So, even if sometimes I listen to this work of art on my PC as many other music, I wanted to give it a deeper listening, and when I knew that there was the opportunity to listen to the Quartet live in a concert hall, I bought istantaneously the tickets for me and for a friend who never listened to contemporary music but that was deeply fascinated by the work and its performers.
More prosaically, the Quartet for the End of Time was created by Olivier Messiaen when he was a soldier in the French army fighting against the German Nazis during World War II. Hostage in a concentration camp, he mediated with a party official to leave him free to write some sheet, and since there were three other musicians in the camp, in 1941 Messiaen and his new friends were able to perform for the soldiers and the prisoners.
Messiaen music is full of references to carnatic music, the sacred music of the south of India, but transposed into a system he called ‘modes of limited transposition’ along with other elements taken from his first serial works. Also an ornithologist, he tried to convey the sound of birds into his own music. He said he was able to perceive colors while listening to sounds – a phenomenon known as synesthaesia – and so one of the goals of his music was to allow people to listen to colors: the second Quartet movement, as an example, is intended to give the listener the sensation of yellow and light blue.
As previously written, the music of the Quartet is divided in eight movements, some ensemble music and some solo music – all the instruments except the piano. The four musicians at Teatro Dal Verme yesterday afternoon were flawless, and this helped for sure me and the huge group of other listeners to enjoy the music. Giovanna Polacco is a talented violinist who studied at the Conservatory of Milan. After, she gain an impressive number of awards and played under the direction of Abbado and Karajan for a long time.
And finally, pianist, harpsicordist and orchestra director Antonio Ballista played in the last decades under the direction of Abbado and Boulez among the others, and he can claim to have the major authors of contemporary music writen pieces directly for him: from Berio to Bussotti, from Sciarrino to Sollima. He toured also with Berio, Dallapiccola and Stockhausen, and collaborated to concerts of Boulez, Cage and Ligeti.
A deeply fascinating journey into the idea of time and transcendency, the Quartet is also full of references to contemporary philosophy. But, surprisingly, the way the musicians interacts the one with the other and intertwine the one with the other will be not unfamiliar to the usual reader of this blog. I’m not obviously saying that Messiaen music is similar to jazz, but that even if this is written music there’s almost an interplay in the way the parts are conceived in relation to the full scheme.

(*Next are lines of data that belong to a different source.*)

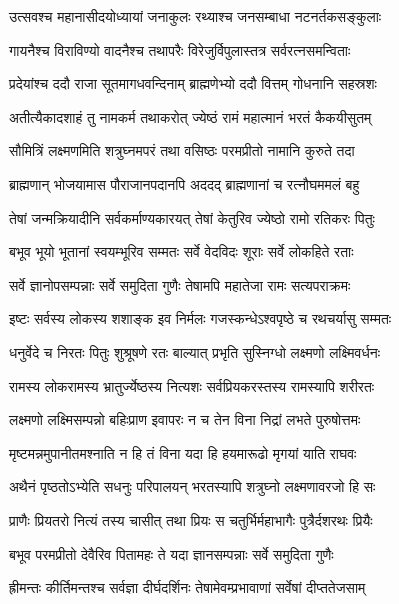 \twolineshloka
{उत्सवश्च महानासीदयोध्यायां जनाकुलः}
{रथ्याश्च जनसम्बाधा नटनर्तकसङ्कुलाः} %

\twolineshloka
{गायनैश्च विराविण्यो वादनैश्च तथापरैः}
{विरेजुर्विपुलास्तत्र सर्वरत्नसमन्विताः} %

\twolineshloka
{प्रदेयांश्च ददौ राजा सूतमागधवन्दिनाम्}
{ब्राह्मणेभ्यो ददौ वित्तम् गोधनानि सहस्रशः} %

\twolineshloka
{अतीत्यैकादशाहं तु नामकर्म तथाकरोत्}
{ज्येष्ठं रामं महात्मानं भरतं कैकयीसुतम्} %

\twolineshloka
{सौमित्रिं लक्ष्मणमिति शत्रुघ्नमपरं तथा}
{वसिष्ठः परमप्रीतो नामानि कुरुते तदा} %

\twolineshloka
{ब्राह्मणान् भोजयामास पौराजानपदानपि}
{अददद् ब्राह्मणानां च रत्नौघममलं बहु} %

\twolineshloka
{तेषां जन्मक्रियादीनि सर्वकर्माण्यकारयत्}
{तेषां केतुरिव ज्येष्ठो रामो रतिकरः पितुः} %

\twolineshloka
{बभूव भूयो भूतानां स्वयम्भूरिव सम्मतः}
{सर्वे वेदविदः शूराः सर्वे लोकहिते रताः} %

\twolineshloka
{सर्वे ज्ञानोपसम्पन्नाः सर्वे समुदिता गुणैः}
{तेषामपि महातेजा रामः सत्यपराक्रमः} %

\twolineshloka
{इष्टः सर्वस्य लोकस्य शशाङ्क इव निर्मलः}
{गजस्कन्धेऽश्वपृष्ठे च रथचर्यासु सम्मतः} %

\twolineshloka
{धनुर्वेदे च निरतः पितुः शुश्रूषणे रतः}
{बाल्यात् प्रभृति सुस्निग्धो लक्ष्मणो लक्ष्मिवर्धनः} %

\twolineshloka
{रामस्य लोकरामस्य भ्रातुर्ज्येष्ठस्य नित्यशः}
{सर्वप्रियकरस्तस्य रामस्यापि शरीरतः} %

\twolineshloka
{लक्ष्मणो लक्ष्मिसम्पन्नो बहिःप्राण इवापरः}
{न च तेन विना निद्रां लभते पुरुषोत्तमः} %

\twolineshloka
{मृष्टमन्नमुपानीतमश्नाति न हि तं विना}
{यदा हि हयमारूढो मृगयां याति राघवः} %

\twolineshloka
{अथैनं पृष्ठतोऽभ्येति सधनुः परिपालयन्}
{भरतस्यापि शत्रुघ्नो लक्ष्मणावरजो हि सः} %

\twolineshloka
{प्राणैः प्रियतरो नित्यं तस्य चासीत् तथा प्रियः}
{स चतुर्भिर्महाभागैः पुत्रैर्दशरथः प्रियैः} %

\twolineshloka
{बभूव परमप्रीतो देवैरिव पितामहः}
{ते यदा ज्ञानसम्पन्नाः सर्वे समुदिता गुणैः} %

\twolineshloka
{ह्रीमन्तः कीर्तिमन्तश्च सर्वज्ञा दीर्घदर्शिनः}
{तेषामेवम्प्रभावाणां सर्वेषां दीप्ततेजसाम्} %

While the clarinet solo is what the words say, a solo of clarinet with all the other instrument muted, the solos of cello and violin are provided with a minimum of interaction with the other three players, giving life to some interesting small dialogues or conversations that can be intriguing for a lover of free improvisation. It’s not a surprise that many composers of free jazz or experimental music are taking this type of contemporary music seriously while studying.
In the end, if you take in consideration the last works of Roscoe Mitchell and you think about it as a zen kind of music, with the sonorous masses as statements instead of being the developments of a given theme, something similar can be said of Messiaen music, whose praises to the eternity of Jesus and the consequently reflection on time are very tied to Mitchell’s. Sometimes, the difference between genres are only a matter of temperature. So, my final advice is: enjoy the music, wherever it comes from.